The Recycling Challenge
As Stewardship Ontario EVP, Lyle Clarke, explains, “The challenge with plastics is to efficiently recover and realize value from the many different types that consumers put out for recycling.” Sorting plastics for different recycling streams takes time and costs money. Plastics recycling technologies that can handle a range of materials, including bags, bottles and mixed plastics, have the potential to take the industry in new directions.
The Environmental Technology
Turning Plastics into Valuable Industrial Waxes
In the fall of 2010, the Canadian Innovation Exchange named cleantech company, GreenMantra Technologies, one of Canada’s 25 most innovative companies. Its owner had found a way to convert recycled household plastics, including plastic packaging films, into valuable commodities like wax, thereby increasing the worth of the waste it uses as raw materials.
Unique Catalytic Process
Pushkar Kumar, the developer of the technology and CEO of GreenMantra, began with a pilot unit. His company combines a unique and cost-effective catalytic process with off-the-shelf processing equipment to transform discarded plastic into synthetic products—elevating everyday, unloved materials into higher value industrial waxes, used in applications such as roads, tires, wood products and polishes. The City of Vancouver is already using GreenMantra waxes for asphalt.

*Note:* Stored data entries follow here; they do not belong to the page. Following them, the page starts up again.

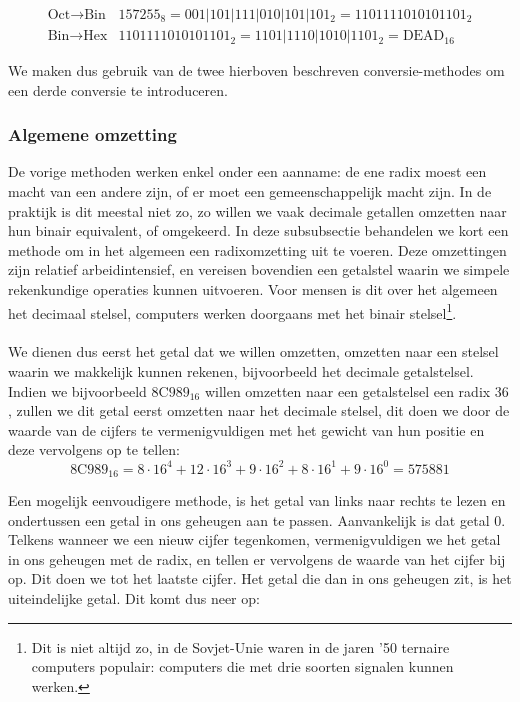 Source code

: \begin{equation}
\begin{array}{ll}
\mbox{Oct$\rightarrow$Bin}&157255_8=001|101|111|010|101|101_2=1101111010101101_2\\
\mbox{Bin$\rightarrow$Hex}&1101111010101101_2=1101|1110|1010|1101_2=\mbox{DEAD}_{16}
\end{array}
\end{equation}

We maken dus gebruik van de twee hierboven beschreven conversie-methodes om een derde conversie te introduceren.

\subsubsection{Algemene omzetting}
De vorige methoden werken enkel onder een aanname: de ene radix moest een macht van een andere zijn, of er moet een gemeenschappelijk macht zijn. In de praktijk is dit meestal niet zo, zo willen we vaak decimale getallen omzetten naar hun binair equivalent, of omgekeerd. In deze subsubsectie behandelen we kort een methode om in het algemeen een radixomzetting uit te voeren. Deze omzettingen zijn relatief arbeidintensief, en vereisen bovendien een getalstel waarin we simpele rekenkundige operaties kunnen uitvoeren. Voor mensen is dit over het algemeen het decimaal stelsel, computers werken doorgaans met het binair stelsel\footnote{Dit is niet altijd zo, in de Sovjet-Unie waren in de jaren '50 ternaire computers populair: computers die met drie soorten signalen kunnen werken.}.

\paragraph{}
We dienen dus eerst het getal dat we willen omzetten, omzetten naar een stelsel waarin we makkelijk kunnen rekenen, bijvoorbeeld het decimale getalstelsel. Indien we bijvoorbeeld $\mbox{8C989}_{16}$ willen omzetten naar een getalstelsel een radix $36$, zullen we dit getal eerst omzetten naar het decimale stelsel, dit doen we door de waarde van de cijfers te vermenigvuldigen met het gewicht van hun positie en deze vervolgens op te tellen:
\begin{equation}
\mbox{8C989}_{16}=8\cdot 16^4+12\cdot 16^3+9\cdot 16^2+8\cdot 16^1+9\cdot 16^0=575881
\end{equation}

Een mogelijk eenvoudigere methode, is het getal van links naar rechts te lezen en ondertussen een getal in ons geheugen aan te passen. Aanvankelijk is dat getal $0$. Telkens wanneer we een nieuw cijfer tegenkomen, vermenigvuldigen we het getal in ons geheugen met de radix, en tellen er vervolgens de waarde van het cijfer bij op. Dit doen we tot het laatste cijfer. Het getal die dan in ons geheugen zit, is het uiteindelijke getal. Dit komt dus neer op:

Reducing, Reusing and Recycling
By recycling existing petroleum-based sources and recovering the hydrocarbons within, GreenMantra is emerging as a low-cost, energy-efficient producer of environmentally responsible alternative products. In fact, the company’s plastic conversion process is so efficient that over 95 per cent of the plastics that enter the system are successfully turned into new materials.
Closed-Loop Polymers
By making polymers from polymers, GreenMantra is successfully keeping the molecules in play. And, because GreenMantra’s technology allows the flexibility to manufacture to exact client specifications, the company’s products are always in demand.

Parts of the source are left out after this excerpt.